The ‘70s got the vote for the most stylish decade ever. We think the greens, golds, and copper browns so loved by interior designers back then deserve a shout-out. In 2020, it’s all about jewel tones, brazen floral prints, and stone accents – and green and gold. A popular paint company even features shades of gold in four of their color palettes.
If you’re feeling that ‘70s aura coming on, you’ll love this year’s color trends. With an infusion of vintage colors throughout your home, you can return to a time when “greige” wasn’t a thing and kitchens weren’t stark white. The ‘70s vibe is an acquired taste, but you don’t need to saturate your home in green and gold to enjoy it. Instead, just use a splash here and a pop there.
Another major paint supplier chose a shade of green for their color of the year, and it’s strikingly similar to the ‘70s avocado green. While they are ‘70s-inspired, green and gold today take on a whole different look. Warm and bold yet playful, these colors are making a new statement. They have new names as well – like olive, sage, and cargo.
No longer drab, harvest gold is now an earthy yellow-orange reminiscent of falling leaves and Thanksgiving tables. Let gold offset slate blues, dusky violets, and other earth tones for a modern twist on an old trend.
Speaking of old trends, brass is making a comeback, too, after a fallout with brushed nickel and stainless steel. Today, instead of having a hard, shiny surface, brass is being transformed. Much more subtle and warm, brass now has a brushed gold finish and it’s showing up all over the house. So, what to do with all that brushed nickel and chrome? Keep it! No longer is it considered taboo to mix metals. Just don’t mix more than two per room.

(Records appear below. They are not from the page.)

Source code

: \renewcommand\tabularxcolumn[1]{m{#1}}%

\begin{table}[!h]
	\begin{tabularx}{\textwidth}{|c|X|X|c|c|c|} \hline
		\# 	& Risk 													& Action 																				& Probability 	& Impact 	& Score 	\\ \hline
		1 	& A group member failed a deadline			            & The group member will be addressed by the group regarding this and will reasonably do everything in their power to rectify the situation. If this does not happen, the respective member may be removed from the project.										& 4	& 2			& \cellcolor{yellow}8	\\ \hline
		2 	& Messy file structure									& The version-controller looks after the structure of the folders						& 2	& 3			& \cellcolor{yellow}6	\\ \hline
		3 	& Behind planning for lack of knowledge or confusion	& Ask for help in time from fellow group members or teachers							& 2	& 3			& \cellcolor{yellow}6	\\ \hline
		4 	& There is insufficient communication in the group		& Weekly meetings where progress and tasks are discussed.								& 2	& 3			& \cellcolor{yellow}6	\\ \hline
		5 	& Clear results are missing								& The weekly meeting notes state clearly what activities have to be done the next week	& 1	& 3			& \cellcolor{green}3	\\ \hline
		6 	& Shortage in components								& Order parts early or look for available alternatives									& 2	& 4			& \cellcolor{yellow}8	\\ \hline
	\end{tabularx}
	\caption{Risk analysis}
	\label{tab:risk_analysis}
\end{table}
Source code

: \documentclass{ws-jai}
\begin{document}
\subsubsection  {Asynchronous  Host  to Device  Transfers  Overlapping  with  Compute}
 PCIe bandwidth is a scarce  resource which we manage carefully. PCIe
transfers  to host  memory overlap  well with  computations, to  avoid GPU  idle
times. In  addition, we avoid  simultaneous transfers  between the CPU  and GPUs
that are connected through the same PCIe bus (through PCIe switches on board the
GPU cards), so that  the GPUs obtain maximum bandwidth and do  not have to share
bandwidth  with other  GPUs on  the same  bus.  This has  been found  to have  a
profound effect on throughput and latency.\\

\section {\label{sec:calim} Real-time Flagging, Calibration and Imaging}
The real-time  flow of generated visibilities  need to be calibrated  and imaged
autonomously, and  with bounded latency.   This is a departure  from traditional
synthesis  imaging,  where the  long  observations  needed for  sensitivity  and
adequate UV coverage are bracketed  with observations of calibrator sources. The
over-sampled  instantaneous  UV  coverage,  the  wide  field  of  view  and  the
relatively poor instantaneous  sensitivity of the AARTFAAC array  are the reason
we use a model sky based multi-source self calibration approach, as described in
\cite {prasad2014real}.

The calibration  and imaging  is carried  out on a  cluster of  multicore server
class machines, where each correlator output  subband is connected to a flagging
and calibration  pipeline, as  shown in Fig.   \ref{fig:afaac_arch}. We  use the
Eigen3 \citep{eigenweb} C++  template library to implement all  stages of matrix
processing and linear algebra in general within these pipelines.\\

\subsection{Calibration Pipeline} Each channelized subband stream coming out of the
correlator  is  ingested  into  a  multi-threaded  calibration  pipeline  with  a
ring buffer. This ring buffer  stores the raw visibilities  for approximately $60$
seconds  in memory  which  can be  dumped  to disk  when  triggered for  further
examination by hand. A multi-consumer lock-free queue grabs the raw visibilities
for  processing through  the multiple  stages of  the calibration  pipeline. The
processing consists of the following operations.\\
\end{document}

In a country recovering from the turmoil of the Vietnam War, it was natural to express the hope for peace and calm with warm, earthy colors and dark wood made so popular in 1970s homes. In a sense, we’re at the same crossroads today – at the start of a new decade, with hope for the future. It just feels right to bring back those peaceful, earthy colors from decades ago, doesn’t it?